What happens when we suppress our emotions? The hard science is supporting what we’ve known for years – chronically suppressed emotions often lead to physical illness.
Gut issues, IBS, aches & pains, frequent illness, insomnia, autoimmune conditions, severe PMS/hormonal imbalances, migraines, fibromyalgia, chronic fatigue syndrome – these are all among the most common physical symptoms of suppressed emotions and nervous system dysregulation.
Here’s the thing – emotions are a form of communication. So are you listening to the message, or trying to kill the messenger?
It’s no secret that our bodies and minds are deeply interconnected. The way we experience and process emotions can have a significant impact on our physical well-being. Often, we overlook the profound effects of emotional hygiene on our health.
When we experience stress, our body responds by producing stress hormones. If these hormones are not effectively metabolized, they can accumulate over time, leading to chronic stress and eventual burnout. Emotional release plays a crucial role in preventing this accumulation. It’s like giving your mind and body a breath of fresh air.
Suppressing emotions might seem like a temporary solution to avoid confrontation or discomfort. However, research suggests that habitual suppression can be toxic to our bodies. A study conducted at Berkeley revealed that individuals who suppressed their emotional responses showed heightened activation of the sympathetic nervous system, commonly known as the fight-or-flight response. This chronic state of stress can contribute to various health issues.
But how do repressed emotions link to chronic illnesses?
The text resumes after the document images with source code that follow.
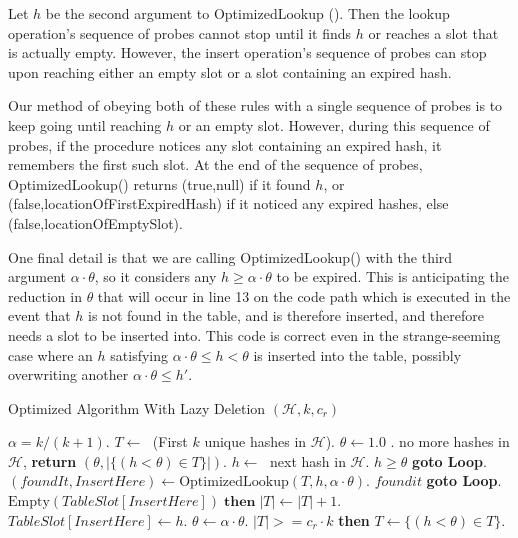 \documentclass{sig-alternate}
\begin{document}
Let $h$ be the second argument to OptimizedLookup (). Then the lookup operation's sequence of probes cannot stop until
it finds $h$ or reaches a slot that is actually empty. However, the insert operation's sequence of probes
can stop upon reaching either an empty slot or a slot containing an expired hash.

Our method of obeying both of these rules with a single sequence of probes is to keep going
until reaching $h$ or an empty slot. However, during this sequence of probes, if the procedure
notices any slot containing an expired hash, it remembers the first such slot. At the end
of the sequence of probes, OptimizedLookup() returns (true,null) if it found $h$, or 
(false,locationOfFirstExpiredHash) if it noticed any expired hashes, else 
(false,locationOfEmptySlot).

One final detail is that we are calling OptimizedLookup() with the
third argument $\alpha \cdot \theta$, so it considers any $h \ge
\alpha \cdot \theta$ to be expired. This is anticipating the reduction in 
$\theta$ that will occur in line 13 on the code path which is executed in the
event that $h$ is not found in the table, and is therefore inserted, and therefore needs
a slot to be inserted into.
This code is correct even in the strange-seeming case where an $h$ satisfying
$\alpha \cdot \theta \le h < \theta$ is inserted into the table, possibly overwriting another 
$\alpha \cdot \theta \le h'$.


\begin{algorithm}[t]
\caption{Optimized Algorithm With Lazy Deletion $(\mathcal{H},k,c_r)$}
\label{alg:optimized-algo}
\begin{algorithmic}[1]{\footnotesize
\STATE $\alpha = k/(k+1)$.
\STATE $T \leftarrow\;$ (First $k$ unique hashes in $\mathcal{H}$).
\STATE $ \theta \leftarrow 1.0 $
\STATE {}.
 no more hashes in $\mathcal{H}$, {\bf return} $(\theta,|\{(h < \theta) \in T\}|)$.
\STATE $h \leftarrow\;$ next hash in $\mathcal{H}$.
 $h \ge \theta$ {\bf goto Loop}.
\STATE $(foundIt,InsertHere) \leftarrow \mathrm{OptimizedLookup}(T,h,\alpha \cdot \theta)$.
 $foundit$ {\bf goto Loop}.
 $\mathrm{Empty}(TableSlot[InsertHere])\;\mathbf{then}\; |T| \leftarrow |T|\!+\!1$.
\STATE $TableSlot[InsertHere] \leftarrow h$.
\STATE $\theta \leftarrow \alpha \cdot \theta$.
 $|T| >= c_r \cdot k$ {\bf then} $T \leftarrow \{(h < \theta) \in T\}$.
}\end{algorithmic}
\end{algorithm}
\end{document}
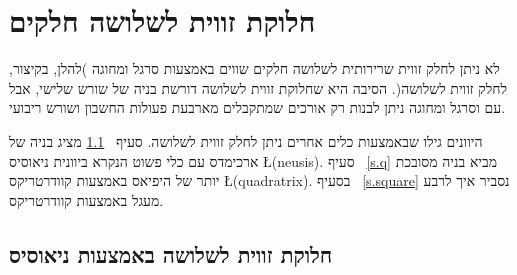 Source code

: 
\chapter{חלוקת זווית לשלושה חלקים}
\label{c.trisect}


לא ניתן לחלק זווית שרירותית לשלושה חלקים שווים באמצעות סרגל ומחוגה )להלן, בקיצור, לחלק זווית לשלושה(.
הסיבה היא שחלוקת זווית לשלושה דורשת בניה של שורש שלישי, אבל עם  וסרגל ומחוגה ניתן לבנות רק אורכים שמתקבלים מארבעת פעולות החשבון ושורש ריבועי.

היוונים גילו שבאמצעות כלים אחרים ניתן לחלק זווית לשלושה. סעיף~%
\ref{s.neusis}
מציג בניה של ארכימדס עם כלי פשוט הנקרא ביוונית ניאוסיס
\L{(neusis)}.
סעיף~%
\ref{s.q}
מביא בניה מסובכת יותר של היפיאס באמצעות
קוודרטריקס
\L{(quadratrix)}.
בסעיף~%
\ref{s.square}
נסביר איך לרבע מעגל באמצעות קוודרטריקס.



\section{חלוקת זווית לשלושה באמצעות ניאוסיס}\label{s.neusis}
Dr. Gabor Maté’s book, The Myth of Normal, sheds light on this connection. He identifies patterns of emotional suppression in individuals with conditions such as cancer, autoimmune disorders, migraines, and chronic fatigue syndrome. These patterns, often rooted in societal norms, are mistakenly seen as strengths when they might actually be liabilities.
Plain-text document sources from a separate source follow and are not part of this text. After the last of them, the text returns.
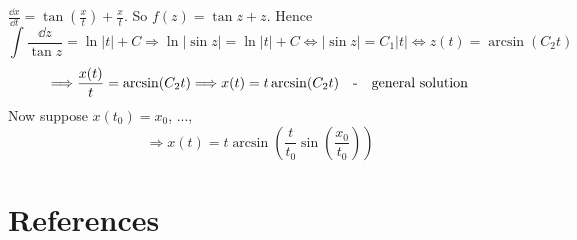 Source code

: \documentclass[twoside]{article}
\begin{document}
\begin{example}
    $\frac{\dd x}{\dd t} = \tan(\frac{x}{t}) + \frac{x}{t}$. So $ f(z) = \tan z + z $. Hence
    \begin{equation}
        \int \frac{\dd z}{\tan z} = \ln |t| + C \Longrightarrow \ln | \sin z| = \ln |t| + C \iff |\sin z | = C_1 |t| \iff z(t) = \arcsin (C_2 t)
    \end{equation}
    \begin{equation}
        \Longrightarrow \frac{x(t)}{t} = \arcsin (C_2 t) \Longrightarrow x(t) = t \arcsin (C_2 t) \quad \text{-\quad general solution}
    \end{equation}
    Now suppose $x(t_0) = x_0$, ..., 
    \begin{equation}
        \Longrightarrow x(t) = t \arcsin (\frac{t}{t_0}\sin(\frac{x_0}{t_0}))
    \end{equation}
\end{example}



































\clearpage

\section*{References}

\end{document}
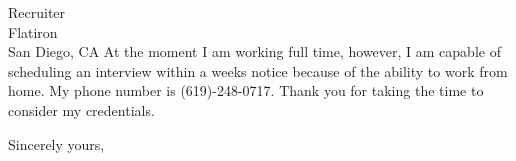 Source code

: \documentclass{letter} %
\begin{document}
\begin{letter}{Recruiter \\
Flatiron \\
San Diego, CA}
\noindent At the moment I am working full time, however, I am capable of scheduling an interview within a weeks notice because of the ability to work from home.  My phone number is (619)-248-0717.  Thank you for taking the time to consider my credentials.
 
\closing{Sincerely yours,} 
 

 

\end{letter}
 
\end{document}
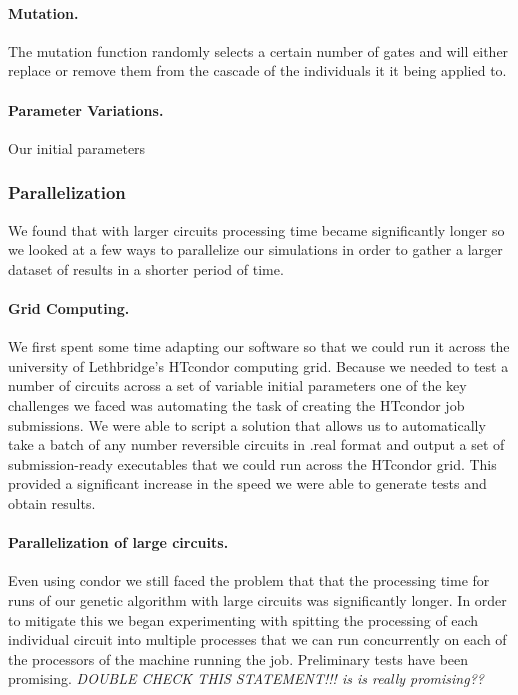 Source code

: \paragraph{Mutation.}

The mutation function randomly selects a certain number of gates and will either replace or remove them from the cascade of the 
individuals it it being applied to.

\paragraph{Parameter Variations.}

Our initial parameters


\subsubsection{Parallelization}

We found that with larger circuits processing time became significantly longer so we looked at a few ways to parallelize our simulations 
in order to gather a larger dataset of results in a shorter period of time.

\paragraph{Grid Computing.}

We first spent some time adapting our software so that we could run it across the university of Lethbridge's HTcondor computing grid. 
Because we needed to test a number of circuits across a set of variable initial parameters one of the key challenges we faced was 
automating the task of creating the HTcondor job submissions. We were able to script a solution that allows us to automatically take 
a batch of any number reversible circuits in .real format and output a set of submission-ready executables that we could run across 
the HTcondor grid. This provided a significant increase in the speed we were able to generate tests and obtain results.

\paragraph{Parallelization of large circuits.}

Even using condor we still faced the problem that that the processing time for runs of our genetic algorithm with large circuits was 
significantly longer. In order to mitigate this we began experimenting with spitting the processing of each individual circuit into 
multiple processes that we can run concurrently on each of the processors of the machine running the job. Preliminary tests have been 
promising.   \emph{  DOUBLE CHECK THIS STATEMENT!!! is is really promising??}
Dr. Maté’s work challenges us to reconsider our perceptions of these patterns. Traits like compassion and generosity are indeed valuable, but they shouldn’t require us to suppress our emotions. Recognizing and addressing emotions is an essential form of self-care that promotes both emotional and physical well-being.
So, what can we do to break free from this cycle? It begins with acknowledging and accepting our emotions with compassion.
Instead of asking “Why am I like this?” we can shift our focus to “What do I need?” Emotions are a form of intelligence, guiding us towards our needs. Allowing ourselves to feel and process emotions, which typically takes only a few seconds to minutes, can prevent long-term storage of unprocessed feelings in our bodies.
Somatic release work is a powerful tool in this journey. If expressing emotions feels unsafe or if you’re struggling with chronic health conditions, consider exploring somatic release through a discovery call. Working with a coach can provide a safe space to process and release emotions, ultimately promoting both emotional and physical healing.
Remember, emotional well-being isn’t separate from physical health—it’s an integral part of it. By giving ourselves permission to feel, express, and release emotions, we pave the way for a healthier and more fulfilling life.